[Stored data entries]
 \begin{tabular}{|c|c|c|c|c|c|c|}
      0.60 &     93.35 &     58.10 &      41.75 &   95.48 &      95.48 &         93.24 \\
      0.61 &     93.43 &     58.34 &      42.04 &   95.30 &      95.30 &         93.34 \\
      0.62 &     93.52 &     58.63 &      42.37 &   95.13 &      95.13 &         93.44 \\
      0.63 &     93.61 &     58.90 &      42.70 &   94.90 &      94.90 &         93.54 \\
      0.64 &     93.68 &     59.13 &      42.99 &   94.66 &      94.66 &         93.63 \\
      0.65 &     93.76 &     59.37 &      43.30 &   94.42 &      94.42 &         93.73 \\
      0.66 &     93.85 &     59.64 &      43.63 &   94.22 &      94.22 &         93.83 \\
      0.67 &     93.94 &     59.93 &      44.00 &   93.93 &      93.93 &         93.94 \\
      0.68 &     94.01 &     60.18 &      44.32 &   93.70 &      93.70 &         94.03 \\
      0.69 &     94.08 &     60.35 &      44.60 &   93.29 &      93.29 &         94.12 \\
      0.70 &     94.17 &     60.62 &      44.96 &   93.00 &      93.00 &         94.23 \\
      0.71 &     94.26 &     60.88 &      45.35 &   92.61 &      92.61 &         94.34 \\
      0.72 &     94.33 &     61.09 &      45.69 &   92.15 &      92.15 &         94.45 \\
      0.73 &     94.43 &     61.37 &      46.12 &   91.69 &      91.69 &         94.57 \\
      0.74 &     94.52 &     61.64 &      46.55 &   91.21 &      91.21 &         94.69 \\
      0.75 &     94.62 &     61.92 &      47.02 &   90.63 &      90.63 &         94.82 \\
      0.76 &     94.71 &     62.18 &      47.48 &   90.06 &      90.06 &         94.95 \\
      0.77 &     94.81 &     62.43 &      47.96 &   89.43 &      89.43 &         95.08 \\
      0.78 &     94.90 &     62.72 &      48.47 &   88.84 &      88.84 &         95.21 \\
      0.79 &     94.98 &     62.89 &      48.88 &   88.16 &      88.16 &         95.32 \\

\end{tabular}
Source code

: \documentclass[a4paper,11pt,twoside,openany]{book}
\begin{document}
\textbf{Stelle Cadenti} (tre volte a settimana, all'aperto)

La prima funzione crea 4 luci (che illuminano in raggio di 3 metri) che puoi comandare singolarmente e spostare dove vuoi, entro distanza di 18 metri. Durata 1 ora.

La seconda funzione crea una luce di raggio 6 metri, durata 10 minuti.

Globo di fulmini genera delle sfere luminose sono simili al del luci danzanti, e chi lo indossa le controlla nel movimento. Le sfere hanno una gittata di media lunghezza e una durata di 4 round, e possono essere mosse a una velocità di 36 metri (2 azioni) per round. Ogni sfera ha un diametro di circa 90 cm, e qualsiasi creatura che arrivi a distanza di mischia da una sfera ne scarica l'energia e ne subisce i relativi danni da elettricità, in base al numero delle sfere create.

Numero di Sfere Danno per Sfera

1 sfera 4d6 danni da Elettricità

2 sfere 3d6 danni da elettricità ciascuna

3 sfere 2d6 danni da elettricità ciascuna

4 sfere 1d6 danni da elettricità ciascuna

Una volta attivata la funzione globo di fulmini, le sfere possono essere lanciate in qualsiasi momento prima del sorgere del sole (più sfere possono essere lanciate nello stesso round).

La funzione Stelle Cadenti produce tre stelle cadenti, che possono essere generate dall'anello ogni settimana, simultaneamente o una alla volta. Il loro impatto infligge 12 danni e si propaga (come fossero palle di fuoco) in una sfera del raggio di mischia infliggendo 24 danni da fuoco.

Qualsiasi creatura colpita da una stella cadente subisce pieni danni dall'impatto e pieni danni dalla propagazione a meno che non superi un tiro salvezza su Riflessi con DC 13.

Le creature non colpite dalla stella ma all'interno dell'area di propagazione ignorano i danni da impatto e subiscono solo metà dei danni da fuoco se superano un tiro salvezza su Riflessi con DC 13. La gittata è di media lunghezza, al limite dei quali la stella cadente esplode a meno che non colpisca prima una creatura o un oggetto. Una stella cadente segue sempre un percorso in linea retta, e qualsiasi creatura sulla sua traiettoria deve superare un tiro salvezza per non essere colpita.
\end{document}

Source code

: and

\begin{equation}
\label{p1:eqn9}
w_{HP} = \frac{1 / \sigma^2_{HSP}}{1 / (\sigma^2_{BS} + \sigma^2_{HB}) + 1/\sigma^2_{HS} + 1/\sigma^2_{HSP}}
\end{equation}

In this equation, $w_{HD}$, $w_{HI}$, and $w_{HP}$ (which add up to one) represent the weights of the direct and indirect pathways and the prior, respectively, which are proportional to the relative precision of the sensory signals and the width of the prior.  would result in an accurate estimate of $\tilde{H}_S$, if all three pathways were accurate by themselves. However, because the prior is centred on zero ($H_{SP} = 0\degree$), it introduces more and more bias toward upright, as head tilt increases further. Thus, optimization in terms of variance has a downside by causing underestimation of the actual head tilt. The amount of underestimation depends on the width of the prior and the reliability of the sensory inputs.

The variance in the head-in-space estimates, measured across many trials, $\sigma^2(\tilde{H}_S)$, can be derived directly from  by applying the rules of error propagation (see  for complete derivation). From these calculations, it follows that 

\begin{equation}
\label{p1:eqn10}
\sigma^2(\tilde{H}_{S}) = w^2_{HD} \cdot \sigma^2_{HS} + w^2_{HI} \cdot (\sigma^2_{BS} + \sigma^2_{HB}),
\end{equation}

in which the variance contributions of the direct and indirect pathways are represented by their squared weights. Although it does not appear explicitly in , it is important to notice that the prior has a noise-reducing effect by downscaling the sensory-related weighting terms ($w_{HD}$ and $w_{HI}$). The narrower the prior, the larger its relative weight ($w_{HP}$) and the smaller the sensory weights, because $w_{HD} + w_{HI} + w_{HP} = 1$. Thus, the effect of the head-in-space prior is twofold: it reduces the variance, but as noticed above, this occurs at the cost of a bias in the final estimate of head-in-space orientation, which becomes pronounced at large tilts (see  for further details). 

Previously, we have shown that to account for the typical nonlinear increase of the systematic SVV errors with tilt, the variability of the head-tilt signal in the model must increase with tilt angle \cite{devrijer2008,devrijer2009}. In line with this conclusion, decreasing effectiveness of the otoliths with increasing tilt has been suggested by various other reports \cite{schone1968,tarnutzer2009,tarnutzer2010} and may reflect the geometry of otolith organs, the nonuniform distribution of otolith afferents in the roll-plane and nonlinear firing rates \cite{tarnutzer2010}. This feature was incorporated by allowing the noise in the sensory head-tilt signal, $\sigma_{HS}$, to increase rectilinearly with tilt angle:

Work item: Show all lines above holding "ciascuna".

Response to the task:
2 sfere 3d6 danni da elettricità ciascuna
3 sfere 2d6 danni da elettricità ciascuna
4 sfere 1d6 danni da elettricità ciascuna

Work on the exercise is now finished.